George argues that the Complaint alleges no specific contacts with Missouri by him as an individual, that the contacts of ECA are not attributable to him as an individual, and that this court cannot exercise personal jurisdiction over him as an individual.

Under the fiduciary shield doctrine, a person's mere association with a corporation that causes injury in the forum state is not sufficient in itself to permit that forum to assert jurisdiction over the person. Davis v. Metro Productions, Inc., 885 F.2d 515, 520 (9th Cir.1989). The fiduciary shield doctrine is not a constitutional principle, but is rather a doctrine based on judicial inference as to the intended scope of the long-arm statute. Marine Midland Bank, N.A. v. Miller, 664 F.2d 899, 902 n. 3 (2d Cir.1981). Consequently, the Supreme Court has suggested that where an employee has contacts with the forum state in the course of his employment, the fiduciary shield doctrine does not prevent a finding of minimum contacts:

Petitioners are correct that their contacts with California are not to be judged according to their employer's activities there. On the other hand, their status as employees does not somehow insulate them from jurisdiction. Each defendant's contacts with the forum State must be assessed individually.

Calder v. Jones, 465 U.S. 783, 790, 104 S.Ct. 1482, 1487, 79 L.Ed.2d 804 (1984); see Keeton v. Hustler Magazine, Inc., 465 U.S. 770, 781 n. 13, 104 S.Ct. 1473, 1482 n. 13, 79 L.Ed.2d 790 (1984) ("In Calder v. Jones, we today reject the suggestion that employees who act in their official capacity are somehow shielded from suit in their individual capacity").

In both Calder and Hustler Magazine, the Supreme Court applied the constitutional due process analysis to the contacts of the individuals concerned. The Supreme Court rejected the concept that a state-created corporate form created a due process limitation on jurisdiction over corporate employees.

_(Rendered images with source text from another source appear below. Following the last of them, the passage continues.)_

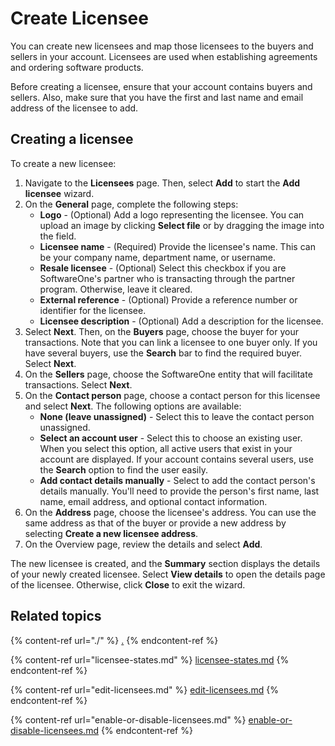 # Create Licensee

You can create new licensees and map those licensees to the buyers and sellers in your account. Licensees are used when establishing agreements and ordering software products.

Before creating a licensee, ensure that your account contains buyers and sellers. Also, make sure that you have the first and last name and email address of the licensee to add.

## Creating a licensee

To create a new licensee:

1. Navigate to the **Licensees** page. Then, select **Add** to start the **Add licensee** wizard.&#x20;
2. On the **General** page, complete the following steps:&#x20;
   * **Logo** - (Optional) Add a logo representing the licensee. You can upload an image by clicking **Select file** or by dragging the image into the field.
   * **Licensee name** - (Required) Provide the licensee's name. This can be your company name, department name, or username.&#x20;
   * **Resale licensee** - (Optional) Select this checkbox if you are SoftwareOne's partner who is transacting through the partner program. Otherwise, leave it cleared.
   * **External reference** - (Optional) Provide a reference number or identifier for the licensee.
   * **Licensee description** - (Optional) Add a description for the licensee.
3. Select **Next**. Then, on the **Buyers** page, choose the buyer for your transactions. Note that you can link a licensee to one buyer only. If you have several buyers, use the **Search** bar to find the required buyer. Select **Next**.
4. On the **Sellers** page, choose the SoftwareOne entity that will facilitate transactions. Select **Next**.
5. On the **Contact person** page, choose a contact person for this licensee and select **Next**. The following options are available:
   * **None (leave unassigned)** - Select this to leave the contact person unassigned.
   * **Select an account user** - Select this to choose an existing user. When you select this option, all active users that exist in your account are displayed. If your account contains several users, use the **Search** option to find the user easily.
   * **Add contact details manually** - Select to add the contact person's details manually. You'll need to provide the person's first name, last name, email address, and optional contact information.
6. On the **Address** page, choose the licensee's address. You can use the same address as that of the buyer or provide a new address by selecting **Create a new licensee address**.&#x20;
7. On the Overview page, review the details and select **Add**.&#x20;

The new licensee is created, and the **Summary** section displays the details of your newly created licensee. Select **View details** to open the details page of the licensee. Otherwise, click **Close** to exit the wizard.

## Related topics

{% content-ref url="./" %}
[.](./)
{% endcontent-ref %}

{% content-ref url="licensee-states.md" %}
[licensee-states.md](licensee-states.md)
{% endcontent-ref %}

{% content-ref url="edit-licensees.md" %}
[edit-licensees.md](edit-licensees.md)
{% endcontent-ref %}

{% content-ref url="enable-or-disable-licensees.md" %}
[enable-or-disable-licensees.md](enable-or-disable-licensees.md)
{% endcontent-ref %}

Although the fiduciary shield doctrine does not affect a minimum contacts analysis, a state may limit its long-arm jurisdiction by a more aggressive use of the doctrine. Missouri courts have not addressed the issue presented in this case: whether the Missouri long-arm statute authorizes personal jurisdiction over a nonresident defendant whose only contacts with Missouri are in an employment capacity. In the absence of direct guidance from Missouri on this issue, I rely on the Missouri courts' interpretation of its long-arm statute as permitting jurisdiction essentially as broad as is authorized by the United States Constitution.4

Therefore, the correct jurisdictional inquiry is into the contacts that George had with Missouri relative to this dispute. George's...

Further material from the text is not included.